WORK TASK:
Search the records for the string "overfitting", then copy each line that has it.

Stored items
......

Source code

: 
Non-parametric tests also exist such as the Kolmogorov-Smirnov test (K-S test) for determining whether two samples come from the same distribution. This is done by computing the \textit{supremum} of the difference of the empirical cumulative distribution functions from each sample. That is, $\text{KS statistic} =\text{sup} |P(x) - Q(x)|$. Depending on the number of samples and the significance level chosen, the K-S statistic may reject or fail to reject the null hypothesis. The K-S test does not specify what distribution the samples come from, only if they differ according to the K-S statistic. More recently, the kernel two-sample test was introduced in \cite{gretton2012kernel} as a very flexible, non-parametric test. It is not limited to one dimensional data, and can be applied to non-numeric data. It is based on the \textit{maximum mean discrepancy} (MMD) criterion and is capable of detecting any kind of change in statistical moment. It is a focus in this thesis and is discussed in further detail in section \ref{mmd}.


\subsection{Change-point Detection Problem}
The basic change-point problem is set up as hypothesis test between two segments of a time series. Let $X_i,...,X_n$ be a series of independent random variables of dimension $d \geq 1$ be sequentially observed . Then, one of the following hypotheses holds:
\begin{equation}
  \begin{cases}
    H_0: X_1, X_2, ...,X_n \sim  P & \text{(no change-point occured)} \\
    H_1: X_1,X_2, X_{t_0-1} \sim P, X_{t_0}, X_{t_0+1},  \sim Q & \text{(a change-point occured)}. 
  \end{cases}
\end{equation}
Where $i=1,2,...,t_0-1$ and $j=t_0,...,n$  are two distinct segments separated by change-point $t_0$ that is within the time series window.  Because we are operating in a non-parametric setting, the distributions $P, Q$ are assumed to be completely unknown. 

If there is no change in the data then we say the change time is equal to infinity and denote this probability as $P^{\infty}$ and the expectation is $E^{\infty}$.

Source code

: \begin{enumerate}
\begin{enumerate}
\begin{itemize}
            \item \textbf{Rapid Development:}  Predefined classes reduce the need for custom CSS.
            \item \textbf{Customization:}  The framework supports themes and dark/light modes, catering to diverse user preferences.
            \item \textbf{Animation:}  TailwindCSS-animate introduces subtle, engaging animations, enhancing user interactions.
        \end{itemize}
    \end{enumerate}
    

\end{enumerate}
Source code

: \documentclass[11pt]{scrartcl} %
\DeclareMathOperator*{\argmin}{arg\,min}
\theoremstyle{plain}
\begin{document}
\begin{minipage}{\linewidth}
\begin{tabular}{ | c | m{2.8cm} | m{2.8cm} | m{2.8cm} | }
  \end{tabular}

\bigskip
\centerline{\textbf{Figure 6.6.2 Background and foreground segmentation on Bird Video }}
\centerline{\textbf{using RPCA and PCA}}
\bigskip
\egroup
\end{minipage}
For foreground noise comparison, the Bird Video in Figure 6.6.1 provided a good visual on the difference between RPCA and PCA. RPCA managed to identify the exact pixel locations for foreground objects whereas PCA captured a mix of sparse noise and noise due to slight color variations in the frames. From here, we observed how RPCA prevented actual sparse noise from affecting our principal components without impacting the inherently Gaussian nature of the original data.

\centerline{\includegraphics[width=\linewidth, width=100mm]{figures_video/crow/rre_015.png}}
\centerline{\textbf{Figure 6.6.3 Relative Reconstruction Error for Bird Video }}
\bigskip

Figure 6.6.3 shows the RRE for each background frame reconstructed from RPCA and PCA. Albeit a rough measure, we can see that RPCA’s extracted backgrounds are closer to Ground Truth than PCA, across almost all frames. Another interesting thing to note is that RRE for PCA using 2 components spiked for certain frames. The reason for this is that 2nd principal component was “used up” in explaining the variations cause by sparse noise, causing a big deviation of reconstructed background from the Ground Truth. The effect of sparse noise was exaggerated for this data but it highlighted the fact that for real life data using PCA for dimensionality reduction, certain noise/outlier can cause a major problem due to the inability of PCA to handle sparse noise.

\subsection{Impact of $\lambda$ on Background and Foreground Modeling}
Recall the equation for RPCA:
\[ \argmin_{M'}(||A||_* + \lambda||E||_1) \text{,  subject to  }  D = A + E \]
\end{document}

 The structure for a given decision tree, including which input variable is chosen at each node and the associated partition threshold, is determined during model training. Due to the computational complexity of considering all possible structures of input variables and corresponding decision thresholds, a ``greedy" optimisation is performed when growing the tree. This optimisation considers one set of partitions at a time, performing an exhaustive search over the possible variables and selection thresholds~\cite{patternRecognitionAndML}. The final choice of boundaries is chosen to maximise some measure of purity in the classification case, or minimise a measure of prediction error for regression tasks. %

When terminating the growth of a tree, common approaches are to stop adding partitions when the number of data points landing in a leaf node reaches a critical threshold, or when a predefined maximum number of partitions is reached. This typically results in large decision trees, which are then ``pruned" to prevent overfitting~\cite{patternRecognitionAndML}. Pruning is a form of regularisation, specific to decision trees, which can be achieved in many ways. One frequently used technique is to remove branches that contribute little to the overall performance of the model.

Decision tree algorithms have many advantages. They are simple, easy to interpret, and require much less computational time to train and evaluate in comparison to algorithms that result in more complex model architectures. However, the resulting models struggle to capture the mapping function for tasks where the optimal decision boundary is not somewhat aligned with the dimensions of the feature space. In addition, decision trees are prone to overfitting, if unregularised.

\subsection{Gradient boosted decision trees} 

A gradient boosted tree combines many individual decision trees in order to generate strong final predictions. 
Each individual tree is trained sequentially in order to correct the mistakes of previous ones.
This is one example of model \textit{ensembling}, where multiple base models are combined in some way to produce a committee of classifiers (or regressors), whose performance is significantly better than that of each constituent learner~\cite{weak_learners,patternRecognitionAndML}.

......

RESPONSE:
When terminating the growth of a tree, common approaches are to stop adding partitions when the number of data points landing in a leaf node reaches a critical threshold, or when a predefined maximum number of partitions is reached. This typically results in large decision trees, which are then ``pruned" to prevent overfitting~\cite{patternRecognitionAndML}. Pruning is a form of regularisation, specific to decision trees, which can be achieved in many ways. One frequently used technique is to remove branches that contribute little to the overall performance of the model.
Decision tree algorithms have many advantages. They are simple, easy to interpret, and require much less computational time to train and evaluate in comparison to algorithms that result in more complex model architectures. However, the resulting models struggle to capture the mapping function for tasks where the optimal decision boundary is not somewhat aligned with the dimensions of the feature space. In addition, decision trees are prone to overfitting, if unregularised.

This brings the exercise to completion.